Retrieve each line that contains the word "style" from the entries below.

START DATA EXTRACTS

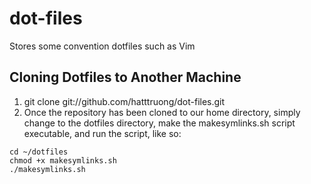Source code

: # dot-files
Stores some convention dotfiles such as Vim
## Cloning Dotfiles to Another Machine
1. git clone git://github.com/hatttruong/dot-files.git
2. Once the repository has been cloned to our home directory, simply change to the dotfiles directory, make the makesymlinks.sh script executable, and run the script, like so:
```
cd ~/dotfiles
chmod +x makesymlinks.sh
./makesymlinks.sh
```
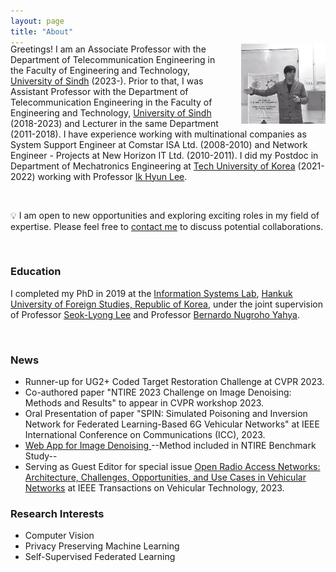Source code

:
 ```yaml
---
layout: page
title: "About"
---
```

<div style="margin-top: -20px;">
<img src="/files/Thumbnail.png" alt="MUET2018" style="width: 26.7%; margin-left: 35px; float: right;">
</div>




Greetings! I am an Associate Professor with the Department of Telecommunication Engineering in the Faculty of Engineering and Technology, <u>University of Sindh</u> (2023-). Prior to that, I was Assistant Professor with the Department of Telecommunication Engineering in the Faculty of Engineering and Technology, <u>University of Sindh</u> (2018-2023) and Lecturer in the same Department (2011-2018). I have experience working with multinational companies as System Support Engineer at Comstar ISA Ltd. (2008-2010) and Network Engineer - Projects at New Horizon IT Ltd. (2010-2011). I did my Postdoc in Department of Mechatronics Engineering at <u>Tech University of Korea</u> (2021-2022) working with Professor [Ik Hyun Lee](https://sites.google.com/view/kpu-vip/members/professor). 

<br>

&#x1F4A1; I am open to new opportunities and exploring exciting roles in my field of expertise. Please feel free to [contact me](mailtosunder.ali@ieee.org) to discuss potential collaborations.

<br>

### Education ###
I completed my PhD in 2019 at the [Information Systems Lab](https://www.researchgate.net/lab/Information-Systems-Lab-Seok-Lyong-Lee), <u>Hankuk University of Foreign Studies, Republic of Korea</u>, under the joint supervision of Professor [Seok-Lyong Lee](https://scholar.google.co.kr/citations?user=OPcK7J0AAAAJ&hl=ko) and Professor [Bernardo Nugroho Yahya](https://scholar.google.com/citations?user=I2UXgu0AAAAJ&hl=en).

<!-- I received my <u>M.E.</u> and <u>B.E.</u> degrees from Mehran University of Engineering and Technology, Pakistan in Communication Systems and Networking, and Telecommunication Engineering. My M.E. dissertation supervisor was Professor [Mukhtiar Ali Unar](https://www.linkedin.com/in/mukhtiar-ali-unar-2a8a2aa4/?originalSubdomain=pk). -->

<br>

### News ###

  * Runner-up for UG2+ Coded Target Restoration Challenge at CVPR 2023.
  * Co-authored paper "NTIRE 2023 Challenge on Image Denoising: Methods and Results" to appear in CVPR workshop 2023.
  * Oral Presentation of paper "SPIN: Simulated Poisoning and Inversion Network for Federated Learning-Based 6G Vehicular Networks" at IEEE International Conference on Communications (ICC), 2023.
  * [ Web App for Image Denoising ](https://huggingface.co/spaces/sunder-ali/Image_Denoising_Demo) --Method included in NTIRE Benchmark Study--
  * Serving as Guest Editor for special issue [Open Radio Access Networks: Architecture, Challenges, Opportunities, and Use Cases in Vehicular Networks](https://vtsociety.org/files/ieeevts/2023-02/ORAN-SI-CFP-IEEE-TVT2023_Updated.pdf) at IEEE Transactions on Vehicular Technology, 2023.

### Research Interests ###
  * Computer Vision
  * Privacy Preserving Machine Learning
  * Self-Supervised Federated Learning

END DATA EXTRACTS

▶ _SOLVED PROBLEM_
<div style="margin-top: -20px;">
<img src="/files/Thumbnail.png" alt="MUET2018" style="width: 26.7%; margin-left: 35px; float: right;">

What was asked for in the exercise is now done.